Work required
Retype the whole listing exactly. Leave out pictures.

Supplied information
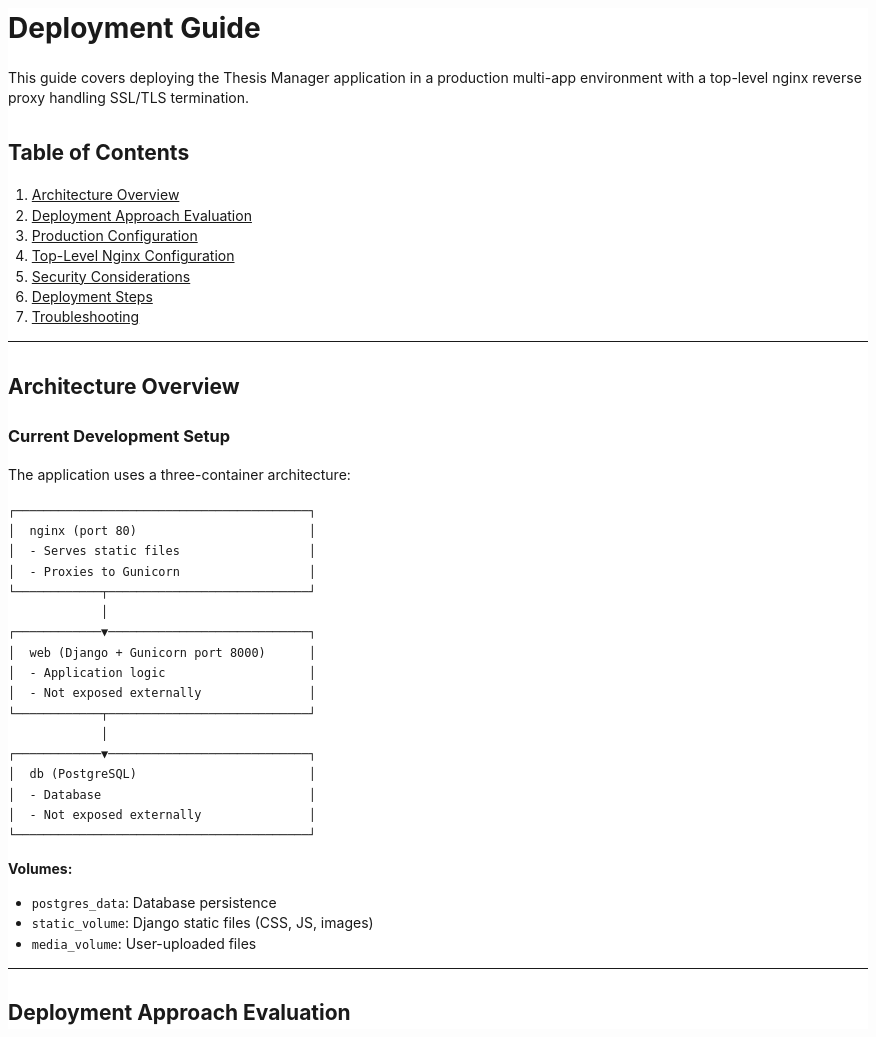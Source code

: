 # Deployment Guide

This guide covers deploying the Thesis Manager application in a production multi-app environment with a top-level nginx reverse proxy handling SSL/TLS termination.

## Table of Contents

1. [Architecture Overview](#architecture-overview)
2. [Deployment Approach Evaluation](#deployment-approach-evaluation)
3. [Production Configuration](#production-configuration)
4. [Top-Level Nginx Configuration](#top-level-nginx-configuration)
5. [Security Considerations](#security-considerations)
6. [Deployment Steps](#deployment-steps)
7. [Troubleshooting](#troubleshooting)

---

## Architecture Overview

### Current Development Setup

The application uses a three-container architecture:

```
┌─────────────────────────────────────────┐
│  nginx (port 80)                        │
│  - Serves static files                  │
│  - Proxies to Gunicorn                  │
└────────────┬────────────────────────────┘
             │
┌────────────▼────────────────────────────┐
│  web (Django + Gunicorn port 8000)      │
│  - Application logic                    │
│  - Not exposed externally               │
└────────────┬────────────────────────────┘
             │
┌────────────▼────────────────────────────┐
│  db (PostgreSQL)                        │
│  - Database                             │
│  - Not exposed externally               │
└─────────────────────────────────────────┘
```

**Volumes:**
- `postgres_data`: Database persistence
- `static_volume`: Django static files (CSS, JS, images)
- `media_volume`: User-uploaded files

---

## Deployment Approach Evaluation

Problem solution
Source code

: # Deployment Guide

This guide covers deploying the Thesis Manager application in a production multi-app environment with a top-level nginx reverse proxy handling SSL/TLS termination.

## Table of Contents

1. [Architecture Overview](#architecture-overview)
2. [Deployment Approach Evaluation](#deployment-approach-evaluation)
3. [Production Configuration](#production-configuration)
4. [Top-Level Nginx Configuration](#top-level-nginx-configuration)
5. [Security Considerations](#security-considerations)
6. [Deployment Steps](#deployment-steps)
7. [Troubleshooting](#troubleshooting)

---

## Architecture Overview

### Current Development Setup

The application uses a three-container architecture:

```
┌─────────────────────────────────────────┐
│  nginx (port 80)                        │
│  - Serves static files                  │
│  - Proxies to Gunicorn                  │
└────────────┬────────────────────────────┘
             │
┌────────────▼────────────────────────────┐
│  web (Django + Gunicorn port 8000)      │
│  - Application logic                    │
│  - Not exposed externally               │
└────────────┬────────────────────────────┘
             │
┌────────────▼────────────────────────────┐
│  db (PostgreSQL)                        │
│  - Database                             │
│  - Not exposed externally               │
└─────────────────────────────────────────┘
```

**Volumes:**
- `postgres_data`: Database persistence
- `static_volume`: Django static files (CSS, JS, images)
- `media_volume`: User-uploaded files

---

## Deployment Approach Evaluation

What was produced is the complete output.